Why? Because to do otherwise seems too prone to slippage in a system that derives the legitimacy of its behavioral requirements from the divine nature of its source. If you accept a compromise in the authority from which the law derives, you at some point undercut the very authority of the law itself. This fits conceptually with a system that says in one text that certain laws are like mountains suspended by a thread, but which also conceives of itself as engaging in a process of preservation and recovery of what the law was like in its original revelation.

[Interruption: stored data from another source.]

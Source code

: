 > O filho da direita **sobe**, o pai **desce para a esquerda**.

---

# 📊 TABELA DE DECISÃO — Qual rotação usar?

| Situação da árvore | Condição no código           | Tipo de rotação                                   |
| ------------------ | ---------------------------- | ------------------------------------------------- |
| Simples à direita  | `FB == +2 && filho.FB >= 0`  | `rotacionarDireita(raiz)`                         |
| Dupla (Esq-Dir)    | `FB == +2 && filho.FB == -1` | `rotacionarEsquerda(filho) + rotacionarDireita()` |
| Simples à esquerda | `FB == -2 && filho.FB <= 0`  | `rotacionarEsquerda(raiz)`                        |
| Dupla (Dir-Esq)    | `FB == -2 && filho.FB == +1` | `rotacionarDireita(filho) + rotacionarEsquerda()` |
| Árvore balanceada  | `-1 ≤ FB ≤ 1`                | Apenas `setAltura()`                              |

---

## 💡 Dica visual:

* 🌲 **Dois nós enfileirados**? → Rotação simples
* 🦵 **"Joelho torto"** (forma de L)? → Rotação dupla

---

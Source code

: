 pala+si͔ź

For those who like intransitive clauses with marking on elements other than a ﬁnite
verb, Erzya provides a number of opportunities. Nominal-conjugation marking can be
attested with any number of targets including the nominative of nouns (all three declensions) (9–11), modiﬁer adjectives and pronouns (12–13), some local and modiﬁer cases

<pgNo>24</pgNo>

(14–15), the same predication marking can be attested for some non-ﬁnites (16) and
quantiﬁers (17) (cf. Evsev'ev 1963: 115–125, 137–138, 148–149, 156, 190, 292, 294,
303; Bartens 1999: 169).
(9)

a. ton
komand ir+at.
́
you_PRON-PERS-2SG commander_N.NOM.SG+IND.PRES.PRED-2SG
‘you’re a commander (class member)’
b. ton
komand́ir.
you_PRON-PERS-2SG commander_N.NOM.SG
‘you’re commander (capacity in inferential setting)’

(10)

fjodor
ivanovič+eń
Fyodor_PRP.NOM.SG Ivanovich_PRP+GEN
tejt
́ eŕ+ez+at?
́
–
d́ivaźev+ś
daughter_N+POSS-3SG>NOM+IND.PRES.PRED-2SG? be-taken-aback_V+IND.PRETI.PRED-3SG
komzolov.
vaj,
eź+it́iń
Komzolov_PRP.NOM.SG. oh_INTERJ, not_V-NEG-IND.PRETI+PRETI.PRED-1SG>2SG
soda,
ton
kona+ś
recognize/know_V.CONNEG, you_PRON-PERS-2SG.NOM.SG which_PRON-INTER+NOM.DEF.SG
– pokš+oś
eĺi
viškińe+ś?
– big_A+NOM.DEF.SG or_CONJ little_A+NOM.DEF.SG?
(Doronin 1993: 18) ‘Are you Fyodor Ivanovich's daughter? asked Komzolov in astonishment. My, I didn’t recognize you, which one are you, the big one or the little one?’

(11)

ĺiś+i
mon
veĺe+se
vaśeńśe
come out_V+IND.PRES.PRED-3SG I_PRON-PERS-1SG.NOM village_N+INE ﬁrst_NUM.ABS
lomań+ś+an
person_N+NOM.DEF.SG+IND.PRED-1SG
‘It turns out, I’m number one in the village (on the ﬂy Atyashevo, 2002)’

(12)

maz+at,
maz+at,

So, looping back to my mother’s characterization of her grandparents as “Happy Orthodox” as opposed to what she sees today, is it simply in the nature of Orthodox Judaism to continue to drive toward a more conservative point? If so, does that mean that one of the major movements in modern Jewish life is simply driving itself to some form of fundamentalism?

For the rest of us, what does it mean to interact with texts that have such a conservative drive to them?

As a Humanistic Jew, I think of those texts as touchstones, necessary components of Jewish history: to be consulted, to be studied and understood, but fundamentally human in origin and thus not authoritative. Different from one another as they are, the texts we have mask dissent and diversity of practice and thought throughout Jewish history. That’s a necessary aspect of reducing things to text, in part because authors and editors are forced on a practical level to decide what things are in or out, and in part because authors and editors have agendas that they serve in creating texts.

That’s not to say that R. Joseph Karo, in developing the Shulchan Arukh, cynically included or excluded positions contrary to his own; I generally don’t doubt that authors believe themselves to be doing what they claim to be doing, so I don’t doubt that R. Karo was genuine in producing a code of what he believed was divinely required of the (at least non-Ashkenazic) Jewish people. But that perspective, well in-line with perspective of prior rabbinic scholars for nearly 1500 years, excluded various other positions and carried with it a particular view about the origins and legitimacy of the laws.

So what, then, to make of those texts? I think the best we can do is to recognize their value and know that we are capable of deciding and acting otherwise based upon what we see and know–and then doing so. To do otherwise is to set aside what has made Judaism what it is–the capability of its people to decide and define it–in favor of Judaism as we find it, which is only what other Jews have already decided.